Data records
[Start of section]

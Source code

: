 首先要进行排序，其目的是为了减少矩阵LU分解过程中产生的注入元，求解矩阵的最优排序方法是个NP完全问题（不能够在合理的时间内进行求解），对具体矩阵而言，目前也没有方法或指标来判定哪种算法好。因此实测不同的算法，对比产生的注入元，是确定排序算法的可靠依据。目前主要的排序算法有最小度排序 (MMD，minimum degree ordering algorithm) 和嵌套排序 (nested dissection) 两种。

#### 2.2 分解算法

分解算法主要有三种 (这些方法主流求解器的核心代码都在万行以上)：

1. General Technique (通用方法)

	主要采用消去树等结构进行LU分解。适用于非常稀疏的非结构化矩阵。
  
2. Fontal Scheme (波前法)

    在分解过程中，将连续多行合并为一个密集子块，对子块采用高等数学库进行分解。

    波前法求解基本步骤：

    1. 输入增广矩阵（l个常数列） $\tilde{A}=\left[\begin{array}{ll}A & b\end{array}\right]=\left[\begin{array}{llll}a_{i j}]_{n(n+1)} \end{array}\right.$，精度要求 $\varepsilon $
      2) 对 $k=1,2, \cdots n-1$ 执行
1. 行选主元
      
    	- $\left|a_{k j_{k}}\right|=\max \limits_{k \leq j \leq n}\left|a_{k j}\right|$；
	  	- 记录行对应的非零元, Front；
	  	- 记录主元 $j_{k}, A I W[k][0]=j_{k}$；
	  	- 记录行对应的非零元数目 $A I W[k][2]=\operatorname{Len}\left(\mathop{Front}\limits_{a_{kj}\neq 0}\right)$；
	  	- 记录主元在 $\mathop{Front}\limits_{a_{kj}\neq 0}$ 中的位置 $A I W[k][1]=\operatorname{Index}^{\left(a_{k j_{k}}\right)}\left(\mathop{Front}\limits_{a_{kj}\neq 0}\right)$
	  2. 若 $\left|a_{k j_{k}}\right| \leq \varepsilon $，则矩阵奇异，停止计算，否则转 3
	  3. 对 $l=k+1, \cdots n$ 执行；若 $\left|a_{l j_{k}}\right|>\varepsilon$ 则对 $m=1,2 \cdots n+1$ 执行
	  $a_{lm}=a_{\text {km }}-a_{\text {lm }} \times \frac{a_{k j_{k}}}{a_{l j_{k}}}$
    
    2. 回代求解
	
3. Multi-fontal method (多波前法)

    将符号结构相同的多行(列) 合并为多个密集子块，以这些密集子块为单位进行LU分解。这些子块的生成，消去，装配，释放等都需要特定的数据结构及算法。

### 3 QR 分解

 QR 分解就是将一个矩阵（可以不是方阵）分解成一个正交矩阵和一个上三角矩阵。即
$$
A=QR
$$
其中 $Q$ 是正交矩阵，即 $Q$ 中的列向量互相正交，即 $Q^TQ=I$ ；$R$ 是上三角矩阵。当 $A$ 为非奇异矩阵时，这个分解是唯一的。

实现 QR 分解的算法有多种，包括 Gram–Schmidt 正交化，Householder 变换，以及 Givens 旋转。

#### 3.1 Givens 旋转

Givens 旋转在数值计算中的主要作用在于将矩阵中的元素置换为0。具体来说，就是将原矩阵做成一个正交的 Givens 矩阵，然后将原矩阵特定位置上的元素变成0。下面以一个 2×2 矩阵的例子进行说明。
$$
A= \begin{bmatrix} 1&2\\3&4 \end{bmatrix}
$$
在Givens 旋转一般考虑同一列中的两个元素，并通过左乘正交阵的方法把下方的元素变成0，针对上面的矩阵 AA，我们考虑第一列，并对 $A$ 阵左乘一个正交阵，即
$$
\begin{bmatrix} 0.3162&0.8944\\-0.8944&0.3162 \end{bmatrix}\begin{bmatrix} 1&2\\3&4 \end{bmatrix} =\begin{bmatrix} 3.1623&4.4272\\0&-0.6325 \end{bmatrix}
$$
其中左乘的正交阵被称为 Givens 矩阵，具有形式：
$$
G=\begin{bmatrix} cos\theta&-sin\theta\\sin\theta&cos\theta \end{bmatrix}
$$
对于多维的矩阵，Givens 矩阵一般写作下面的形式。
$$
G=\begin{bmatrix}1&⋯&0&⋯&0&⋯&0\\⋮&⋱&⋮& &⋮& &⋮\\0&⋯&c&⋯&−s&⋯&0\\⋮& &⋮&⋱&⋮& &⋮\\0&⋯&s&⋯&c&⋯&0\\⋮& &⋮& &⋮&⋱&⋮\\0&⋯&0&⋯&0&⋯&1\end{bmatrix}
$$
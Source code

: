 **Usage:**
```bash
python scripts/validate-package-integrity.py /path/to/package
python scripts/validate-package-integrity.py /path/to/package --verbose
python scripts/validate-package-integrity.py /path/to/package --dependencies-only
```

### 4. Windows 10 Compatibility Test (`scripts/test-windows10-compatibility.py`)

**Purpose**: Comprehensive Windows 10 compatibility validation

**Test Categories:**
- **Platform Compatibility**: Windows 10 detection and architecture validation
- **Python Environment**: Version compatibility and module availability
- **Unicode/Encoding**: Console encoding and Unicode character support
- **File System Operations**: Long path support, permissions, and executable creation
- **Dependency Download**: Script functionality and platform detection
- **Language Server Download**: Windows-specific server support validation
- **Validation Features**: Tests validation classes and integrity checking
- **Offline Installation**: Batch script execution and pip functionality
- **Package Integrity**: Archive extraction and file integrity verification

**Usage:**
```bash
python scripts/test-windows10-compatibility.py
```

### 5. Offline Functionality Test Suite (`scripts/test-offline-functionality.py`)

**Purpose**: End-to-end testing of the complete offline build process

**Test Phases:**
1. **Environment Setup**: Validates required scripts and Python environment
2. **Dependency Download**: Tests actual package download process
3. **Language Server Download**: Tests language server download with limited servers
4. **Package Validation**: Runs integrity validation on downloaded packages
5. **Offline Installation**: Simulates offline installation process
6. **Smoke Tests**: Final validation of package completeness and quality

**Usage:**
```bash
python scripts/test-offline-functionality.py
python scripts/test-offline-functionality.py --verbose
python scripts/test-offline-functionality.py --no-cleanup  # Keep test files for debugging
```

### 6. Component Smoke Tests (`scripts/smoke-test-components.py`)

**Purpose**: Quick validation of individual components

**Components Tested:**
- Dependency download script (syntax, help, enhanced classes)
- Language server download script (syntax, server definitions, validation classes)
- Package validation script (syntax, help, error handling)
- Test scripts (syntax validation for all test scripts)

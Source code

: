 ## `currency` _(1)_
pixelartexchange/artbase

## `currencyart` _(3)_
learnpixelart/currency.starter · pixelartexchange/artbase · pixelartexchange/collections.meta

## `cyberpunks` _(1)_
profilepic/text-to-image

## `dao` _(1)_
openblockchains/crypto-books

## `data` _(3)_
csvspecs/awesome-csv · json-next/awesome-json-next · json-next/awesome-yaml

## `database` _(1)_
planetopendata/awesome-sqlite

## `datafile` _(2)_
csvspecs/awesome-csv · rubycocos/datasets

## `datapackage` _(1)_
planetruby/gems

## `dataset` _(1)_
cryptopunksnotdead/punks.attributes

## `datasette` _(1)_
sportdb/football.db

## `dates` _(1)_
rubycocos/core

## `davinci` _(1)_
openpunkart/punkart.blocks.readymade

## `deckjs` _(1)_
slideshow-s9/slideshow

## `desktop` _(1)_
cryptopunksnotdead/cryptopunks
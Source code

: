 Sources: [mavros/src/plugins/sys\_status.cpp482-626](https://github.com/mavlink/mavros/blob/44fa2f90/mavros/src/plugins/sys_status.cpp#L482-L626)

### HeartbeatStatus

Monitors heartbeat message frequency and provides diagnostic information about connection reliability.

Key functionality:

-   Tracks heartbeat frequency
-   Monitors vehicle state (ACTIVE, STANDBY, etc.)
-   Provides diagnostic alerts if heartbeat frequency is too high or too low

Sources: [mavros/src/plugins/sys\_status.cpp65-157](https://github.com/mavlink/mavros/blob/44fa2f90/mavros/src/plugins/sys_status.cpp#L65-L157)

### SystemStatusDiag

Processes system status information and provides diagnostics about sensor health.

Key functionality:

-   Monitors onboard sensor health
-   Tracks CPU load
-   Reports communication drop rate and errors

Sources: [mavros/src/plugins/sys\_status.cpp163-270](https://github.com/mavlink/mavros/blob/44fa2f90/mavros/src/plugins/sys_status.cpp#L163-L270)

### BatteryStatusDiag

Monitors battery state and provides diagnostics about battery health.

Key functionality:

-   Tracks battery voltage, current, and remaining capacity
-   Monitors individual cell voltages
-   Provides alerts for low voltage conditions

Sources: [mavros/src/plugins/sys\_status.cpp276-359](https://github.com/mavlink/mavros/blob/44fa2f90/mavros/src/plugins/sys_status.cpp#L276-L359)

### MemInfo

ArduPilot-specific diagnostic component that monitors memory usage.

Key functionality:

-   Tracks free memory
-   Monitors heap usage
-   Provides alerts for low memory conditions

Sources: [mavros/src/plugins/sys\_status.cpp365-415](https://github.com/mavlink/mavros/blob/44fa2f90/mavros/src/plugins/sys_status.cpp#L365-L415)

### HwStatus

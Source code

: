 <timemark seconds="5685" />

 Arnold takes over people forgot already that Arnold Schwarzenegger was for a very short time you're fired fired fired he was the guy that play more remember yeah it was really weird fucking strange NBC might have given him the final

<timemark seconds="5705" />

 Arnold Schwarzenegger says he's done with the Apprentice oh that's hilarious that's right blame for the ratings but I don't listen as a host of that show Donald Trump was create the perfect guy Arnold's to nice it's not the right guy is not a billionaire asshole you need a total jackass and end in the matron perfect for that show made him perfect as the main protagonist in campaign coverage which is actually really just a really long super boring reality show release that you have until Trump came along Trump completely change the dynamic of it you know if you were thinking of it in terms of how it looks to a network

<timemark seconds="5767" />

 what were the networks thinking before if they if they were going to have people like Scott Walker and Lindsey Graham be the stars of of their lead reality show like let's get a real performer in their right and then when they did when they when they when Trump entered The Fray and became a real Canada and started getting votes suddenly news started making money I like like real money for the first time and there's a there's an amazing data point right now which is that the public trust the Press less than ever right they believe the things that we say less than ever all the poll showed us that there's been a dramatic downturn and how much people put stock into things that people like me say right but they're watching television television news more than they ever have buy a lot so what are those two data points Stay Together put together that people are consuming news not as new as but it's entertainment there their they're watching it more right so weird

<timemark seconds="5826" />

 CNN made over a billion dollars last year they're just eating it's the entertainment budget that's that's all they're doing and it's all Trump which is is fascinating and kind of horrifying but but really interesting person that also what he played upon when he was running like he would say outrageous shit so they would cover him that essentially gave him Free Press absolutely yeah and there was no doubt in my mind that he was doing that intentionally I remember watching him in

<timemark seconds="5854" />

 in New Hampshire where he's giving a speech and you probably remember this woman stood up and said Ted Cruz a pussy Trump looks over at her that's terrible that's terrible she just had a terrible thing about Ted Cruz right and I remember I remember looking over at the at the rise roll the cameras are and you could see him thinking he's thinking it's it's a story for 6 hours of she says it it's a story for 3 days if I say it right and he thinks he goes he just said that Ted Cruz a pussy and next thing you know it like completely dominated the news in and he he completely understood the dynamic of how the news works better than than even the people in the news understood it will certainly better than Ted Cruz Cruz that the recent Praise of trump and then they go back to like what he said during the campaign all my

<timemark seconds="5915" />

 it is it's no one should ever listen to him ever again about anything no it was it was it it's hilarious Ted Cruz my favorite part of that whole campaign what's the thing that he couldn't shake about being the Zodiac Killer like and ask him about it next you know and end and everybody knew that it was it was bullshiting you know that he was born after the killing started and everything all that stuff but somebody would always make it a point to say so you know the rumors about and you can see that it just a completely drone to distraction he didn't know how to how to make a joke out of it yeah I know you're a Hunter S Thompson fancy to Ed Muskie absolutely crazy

[End of section]

* Your goal *
Only lines of the data holding the word "text" go in the answer. Please copy each of them.

* Answer *
	  $a_{lm}=a_{\text {km }}-a_{\text {lm }} \times \frac{a_{k j_{k}}}{a_{l j_{k}}}$
profilepic/text-to-image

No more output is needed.